-- MATERIAL FOR THIS EXERCISE follows --
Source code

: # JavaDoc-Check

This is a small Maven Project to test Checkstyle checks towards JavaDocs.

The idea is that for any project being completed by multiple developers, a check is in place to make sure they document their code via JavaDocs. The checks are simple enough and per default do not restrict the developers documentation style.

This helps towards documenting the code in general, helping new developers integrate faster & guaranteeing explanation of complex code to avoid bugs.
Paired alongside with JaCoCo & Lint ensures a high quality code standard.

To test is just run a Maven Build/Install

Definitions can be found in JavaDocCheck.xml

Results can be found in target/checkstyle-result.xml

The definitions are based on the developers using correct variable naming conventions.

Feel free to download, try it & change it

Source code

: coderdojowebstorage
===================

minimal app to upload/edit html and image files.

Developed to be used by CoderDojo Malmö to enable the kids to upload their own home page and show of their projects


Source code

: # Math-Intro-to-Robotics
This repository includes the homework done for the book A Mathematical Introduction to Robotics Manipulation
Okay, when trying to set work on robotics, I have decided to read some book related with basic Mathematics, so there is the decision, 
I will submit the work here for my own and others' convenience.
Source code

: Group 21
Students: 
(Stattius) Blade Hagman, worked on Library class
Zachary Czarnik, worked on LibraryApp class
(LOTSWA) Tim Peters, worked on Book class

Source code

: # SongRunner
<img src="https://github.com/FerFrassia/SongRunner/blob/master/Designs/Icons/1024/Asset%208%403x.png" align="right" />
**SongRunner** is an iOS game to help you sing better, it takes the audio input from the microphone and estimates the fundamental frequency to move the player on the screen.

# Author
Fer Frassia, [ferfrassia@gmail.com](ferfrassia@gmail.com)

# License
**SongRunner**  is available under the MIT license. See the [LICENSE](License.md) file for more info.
-- MATERIAL FOR THIS EXERCISE concluded --
WHAT THIS TASK INVOLVES: Please copy nothing but the lines from the one that holds "This is a small" through the last line of the material above, exactly as written.

EXPECTED ANSWER:
This is a small Maven Project to test Checkstyle checks towards JavaDocs.

The idea is that for any project being completed by multiple developers, a check is in place to make sure they document their code via JavaDocs. The checks are simple enough and per default do not restrict the developers documentation style.

This helps towards documenting the code in general, helping new developers integrate faster & guaranteeing explanation of complex code to avoid bugs.
Paired alongside with JaCoCo & Lint ensures a high quality code standard.

To test is just run a Maven Build/Install

Definitions can be found in JavaDocCheck.xml

Results can be found in target/checkstyle-result.xml

The definitions are based on the developers using correct variable naming conventions.

Feel free to download, try it & change it

Source code

: coderdojowebstorage
===================

minimal app to upload/edit html and image files.

Developed to be used by CoderDojo Malmö to enable the kids to upload their own home page and show of their projects


Source code

: # Math-Intro-to-Robotics
This repository includes the homework done for the book A Mathematical Introduction to Robotics Manipulation
Okay, when trying to set work on robotics, I have decided to read some book related with basic Mathematics, so there is the decision, 
I will submit the work here for my own and others' convenience.
Source code

: Group 21
Students: 
(Stattius) Blade Hagman, worked on Library class
Zachary Czarnik, worked on LibraryApp class
(LOTSWA) Tim Peters, worked on Book class

Source code

: # SongRunner
<img src="https://github.com/FerFrassia/SongRunner/blob/master/Designs/Icons/1024/Asset%208%403x.png" align="right" />
**SongRunner** is an iOS game to help you sing better, it takes the audio input from the microphone and estimates the fundamental frequency to move the player on the screen.

# Author
Fer Frassia, [ferfrassia@gmail.com](ferfrassia@gmail.com)

# License
**SongRunner**  is available under the MIT license. See the [LICENSE](License.md) file for more info.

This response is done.